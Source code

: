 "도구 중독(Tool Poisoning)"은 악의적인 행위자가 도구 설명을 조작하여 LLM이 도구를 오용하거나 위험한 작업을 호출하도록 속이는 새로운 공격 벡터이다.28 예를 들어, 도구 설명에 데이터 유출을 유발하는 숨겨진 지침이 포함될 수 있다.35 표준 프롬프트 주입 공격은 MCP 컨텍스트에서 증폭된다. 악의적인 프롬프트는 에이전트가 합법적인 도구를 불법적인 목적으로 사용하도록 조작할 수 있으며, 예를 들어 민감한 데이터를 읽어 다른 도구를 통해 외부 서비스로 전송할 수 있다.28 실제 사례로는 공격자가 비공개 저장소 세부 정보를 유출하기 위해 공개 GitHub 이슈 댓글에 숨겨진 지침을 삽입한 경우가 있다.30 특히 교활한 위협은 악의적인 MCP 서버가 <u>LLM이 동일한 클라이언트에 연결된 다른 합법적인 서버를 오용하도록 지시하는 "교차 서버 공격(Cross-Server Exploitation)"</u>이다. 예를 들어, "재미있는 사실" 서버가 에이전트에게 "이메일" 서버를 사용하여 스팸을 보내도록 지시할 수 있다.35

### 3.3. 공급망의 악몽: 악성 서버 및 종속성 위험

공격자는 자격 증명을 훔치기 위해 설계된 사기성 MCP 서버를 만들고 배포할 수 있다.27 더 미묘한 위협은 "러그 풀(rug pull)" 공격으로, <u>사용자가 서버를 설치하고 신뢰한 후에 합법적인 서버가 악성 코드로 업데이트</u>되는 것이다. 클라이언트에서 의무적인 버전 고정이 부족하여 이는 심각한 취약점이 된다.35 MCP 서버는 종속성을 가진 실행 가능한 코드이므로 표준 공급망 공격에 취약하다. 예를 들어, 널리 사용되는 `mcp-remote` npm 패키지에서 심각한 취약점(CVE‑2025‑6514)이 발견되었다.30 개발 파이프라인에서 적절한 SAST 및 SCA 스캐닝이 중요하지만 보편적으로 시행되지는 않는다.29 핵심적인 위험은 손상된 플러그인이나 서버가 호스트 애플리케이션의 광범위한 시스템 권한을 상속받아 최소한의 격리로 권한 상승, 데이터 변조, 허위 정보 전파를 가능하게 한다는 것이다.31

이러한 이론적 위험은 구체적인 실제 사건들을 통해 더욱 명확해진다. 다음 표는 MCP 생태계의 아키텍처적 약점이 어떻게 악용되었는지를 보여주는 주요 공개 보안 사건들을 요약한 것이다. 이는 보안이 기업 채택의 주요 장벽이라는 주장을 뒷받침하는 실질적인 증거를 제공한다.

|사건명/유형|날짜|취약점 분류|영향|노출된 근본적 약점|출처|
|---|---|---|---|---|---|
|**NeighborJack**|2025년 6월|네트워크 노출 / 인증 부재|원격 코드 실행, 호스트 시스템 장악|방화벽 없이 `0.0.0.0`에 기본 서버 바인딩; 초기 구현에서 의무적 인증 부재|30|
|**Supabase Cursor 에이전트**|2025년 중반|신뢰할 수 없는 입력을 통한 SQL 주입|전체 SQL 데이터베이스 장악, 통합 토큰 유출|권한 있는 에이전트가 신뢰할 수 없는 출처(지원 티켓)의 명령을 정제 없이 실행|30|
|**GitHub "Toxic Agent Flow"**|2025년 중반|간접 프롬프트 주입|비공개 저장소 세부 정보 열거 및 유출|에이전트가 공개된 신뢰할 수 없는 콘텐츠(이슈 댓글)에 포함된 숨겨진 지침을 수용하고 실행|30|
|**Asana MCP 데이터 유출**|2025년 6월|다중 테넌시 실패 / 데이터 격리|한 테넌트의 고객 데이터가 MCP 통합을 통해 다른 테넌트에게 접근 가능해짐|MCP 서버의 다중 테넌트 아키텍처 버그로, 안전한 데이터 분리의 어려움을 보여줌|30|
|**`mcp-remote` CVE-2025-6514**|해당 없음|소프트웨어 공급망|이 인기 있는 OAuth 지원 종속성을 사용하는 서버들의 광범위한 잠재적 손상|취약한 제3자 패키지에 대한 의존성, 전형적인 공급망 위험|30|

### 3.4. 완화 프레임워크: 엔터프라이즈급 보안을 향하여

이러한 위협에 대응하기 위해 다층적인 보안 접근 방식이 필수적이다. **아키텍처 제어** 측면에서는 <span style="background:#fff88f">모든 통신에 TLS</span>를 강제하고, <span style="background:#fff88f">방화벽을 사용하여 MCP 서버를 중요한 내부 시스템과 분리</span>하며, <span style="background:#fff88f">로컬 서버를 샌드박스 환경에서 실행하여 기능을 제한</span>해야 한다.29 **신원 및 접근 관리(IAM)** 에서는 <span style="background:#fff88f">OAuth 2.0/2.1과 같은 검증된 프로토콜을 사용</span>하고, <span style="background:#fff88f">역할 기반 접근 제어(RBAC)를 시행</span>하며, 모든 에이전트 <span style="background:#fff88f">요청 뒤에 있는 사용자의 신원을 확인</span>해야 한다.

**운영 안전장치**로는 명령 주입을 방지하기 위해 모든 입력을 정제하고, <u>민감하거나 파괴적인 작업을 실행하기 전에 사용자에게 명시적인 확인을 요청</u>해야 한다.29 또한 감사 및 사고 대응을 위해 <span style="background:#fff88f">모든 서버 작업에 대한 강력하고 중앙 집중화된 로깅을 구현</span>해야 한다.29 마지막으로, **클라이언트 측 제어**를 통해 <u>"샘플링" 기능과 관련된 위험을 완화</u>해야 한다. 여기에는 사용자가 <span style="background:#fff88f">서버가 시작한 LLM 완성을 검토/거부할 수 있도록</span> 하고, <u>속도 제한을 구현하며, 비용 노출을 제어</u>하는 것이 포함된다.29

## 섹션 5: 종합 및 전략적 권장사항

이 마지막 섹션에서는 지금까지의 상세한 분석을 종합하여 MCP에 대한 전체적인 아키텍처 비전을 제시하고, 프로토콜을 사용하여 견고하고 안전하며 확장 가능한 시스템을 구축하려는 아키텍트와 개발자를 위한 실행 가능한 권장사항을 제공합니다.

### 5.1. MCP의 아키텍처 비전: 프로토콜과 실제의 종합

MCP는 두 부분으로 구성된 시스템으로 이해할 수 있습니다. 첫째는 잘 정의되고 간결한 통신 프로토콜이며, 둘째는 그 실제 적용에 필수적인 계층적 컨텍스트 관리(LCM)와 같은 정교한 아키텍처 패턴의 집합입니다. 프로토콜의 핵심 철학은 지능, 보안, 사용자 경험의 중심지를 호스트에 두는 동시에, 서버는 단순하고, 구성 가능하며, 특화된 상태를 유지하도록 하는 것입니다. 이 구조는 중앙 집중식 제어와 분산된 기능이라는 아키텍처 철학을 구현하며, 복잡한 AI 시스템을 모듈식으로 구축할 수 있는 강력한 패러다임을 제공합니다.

.....

About this task
For this task, write out exactly the lines of the entries above, starting at the line with "제어</u>하는 것이 포함된다.29" and ending at the line with "## 섹션 5: 종합 및 전략적 권장사항", both included, and no others.

Solution to this task
**운영 안전장치**로는 명령 주입을 방지하기 위해 모든 입력을 정제하고, <u>민감하거나 파괴적인 작업을 실행하기 전에 사용자에게 명시적인 확인을 요청</u>해야 한다.29 또한 감사 및 사고 대응을 위해 <span style="background:#fff88f">모든 서버 작업에 대한 강력하고 중앙 집중화된 로깅을 구현</span>해야 한다.29 마지막으로, **클라이언트 측 제어**를 통해 <u>"샘플링" 기능과 관련된 위험을 완화</u>해야 한다. 여기에는 사용자가 <span style="background:#fff88f">서버가 시작한 LLM 완성을 검토/거부할 수 있도록</span> 하고, <u>속도 제한을 구현하며, 비용 노출을 제어</u>하는 것이 포함된다.29

## 섹션 5: 종합 및 전략적 권장사항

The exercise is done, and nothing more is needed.